Vocalized biblical text with accents, surrounded by paraphrase in a narrow outer column and commentary in long lines above and below, the pages set in formes (the outer forme of the outermost vellum sheet of each quire printed on the fesh side). Square Hebrew type 1:180 (text, headlines), semi-cursive Hebrew type 2:90 (paraphrase, commentary and colophon). 20-21 lines of text and headline and 40-42 lines of paraphrase to the full page, numbers of commentary lines varying, no printed signatures or catchwords. (Light yellowing of the hair sides of the sheets, some minor stains, a few small wormholes at beginning and end, but in VERY FINE CONDITION, WITH LARGE MARGINS.) 18th-century binding of brown sheep over pasteboard (front cover and spine gone, back cover preserved but worn and detached, original sewing somewhat defective, frst quire detached from the book block). Modern folding box.

Provenance: inscribed, signed and dated by three Italian censors.
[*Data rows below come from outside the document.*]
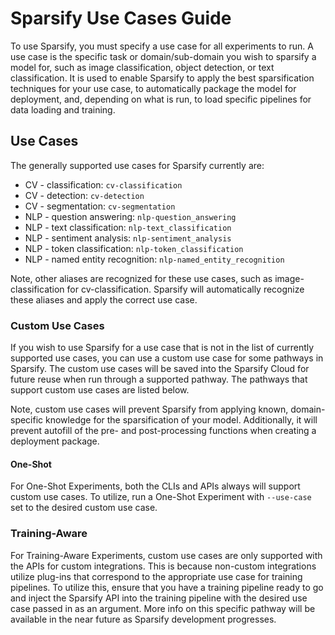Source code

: <!--
Copyright (c) 2021 - present / Neuralmagic, Inc. All Rights Reserved.

Licensed under the Apache License, Version 2.0 (the "License");
you may not use this file except in compliance with the License.
You may obtain a copy of the License at

   http://www.apache.org/licenses/LICENSE-2.0

Unless required by applicable law or agreed to in writing,
software distributed under the License is distributed on an "AS IS" BASIS,
WITHOUT WARRANTIES OR CONDITIONS OF ANY KIND, either express or implied.
See the License for the specific language governing permissions and
limitations under the License.
-->

# Sparsify Use Cases Guide

To use Sparsify, you must specify a use case for all experiments to run.
A use case is the specific task or domain/sub-domain you wish to sparsify a model for, such as image classification, object detection, or text classification.
It is used to enable Sparsify to apply the best sparsification techniques for your use case, to automatically package the model for deployment, and, depending on what is run, to load specific pipelines for data loading and training.

## Use Cases

The generally supported use cases for Sparsify currently are:
- CV - classification: `cv-classification`
- CV - detection: `cv-detection`
- CV - segmentation: `cv-segmentation`
- NLP - question answering: `nlp-question_answering`
- NLP - text classification: `nlp-text_classification`
- NLP - sentiment analysis: `nlp-sentiment_analysis`
- NLP - token classification: `nlp-token_classification`
- NLP - named entity recognition: `nlp-named_entity_recognition`

Note, other aliases are recognized for these use cases, such as image-classification for cv-classification.
Sparsify will automatically recognize these aliases and apply the correct use case.

### Custom Use Cases

If you wish to use Sparsify for a use case that is not in the list of currently supported use cases, you can use a custom use case for some pathways in Sparsify.
The custom use cases will be saved into the Sparsify Cloud for future reuse when run through a supported pathway.
The pathways that support custom use cases are listed below.

Note, custom use cases will prevent Sparsify from applying known, domain-specific knowledge for the sparsification of your model.
Additionally, it will prevent autofill of the pre- and post-processing functions when creating a deployment package.

#### One-Shot

For One-Shot Experiments, both the CLIs and APIs always will support custom use cases.
To utilize, run a One-Shot Experiment with `--use-case` set to the desired custom use case.

### Training-Aware

For Training-Aware Experiments, custom use cases are only supported with the APIs for custom integrations.
This is because non-custom integrations utilize plug-ins that correspond to the appropriate use case for training pipelines.
To utilize this, ensure that you have a training pipeline ready to go and inject the Sparsify API into the training pipeline with the desired use case passed in as an argument.
More info on this specific pathway will be available in the near future as Sparsify development progresses.
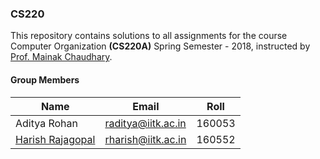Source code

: ### CS220
This repository contains solutions to all assignments for the course Computer Organization
**(CS220A)** Spring Semester - 2018, instructed by [Prof. Mainak Chaudhary](https://www.cse.iitk.ac.in/users/mainakc/).

#### Group Members

| __Name__ | __Email__ | __Roll__ |
|-------------|------------|------------|
| Aditya Rohan | [raditya@iitk.ac.in](mailto:raditya@iitk.ac.in) | 160053 |
| [Harish Rajagopal](https://github.com/rharish101) | [rharish@iitk.ac.in](mailto:rharish@iitk.ac.in) | 160552 |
Luigi da Bologna, Dominican friar, March 1599 – Camillo Jaghel 1613 – Fra Renato da Modena 1626. Individual words or short phrases censored, scored through in ink on 1/2r, 1/6r, 2/3v, 5/2v and 22/4r and several words erased on 10/6v and 11/3v, all in Rashi’s commentary. – There is no evidence of more recent provenance, except for the modest 18th-century binding, which is probably French. – French Private Collection, by descent to the present owner.

Hain 12568; GW M30624; BMC XIII, 26-27 (C.49.d.2); Proctor 6557; Goff Heb-18; CIBN Heb-4; IDL 2440; IGI E-12; Oates 2482; Bod-inc Heb-8. De Rossi I, 7; Steinschneider 2; Thesaurus A15; Van Straalen p. 29; Zedner p. 106; Marx 7; Goldstein 20; HSTC 22; Offenberg 13. ISTC ib00525570.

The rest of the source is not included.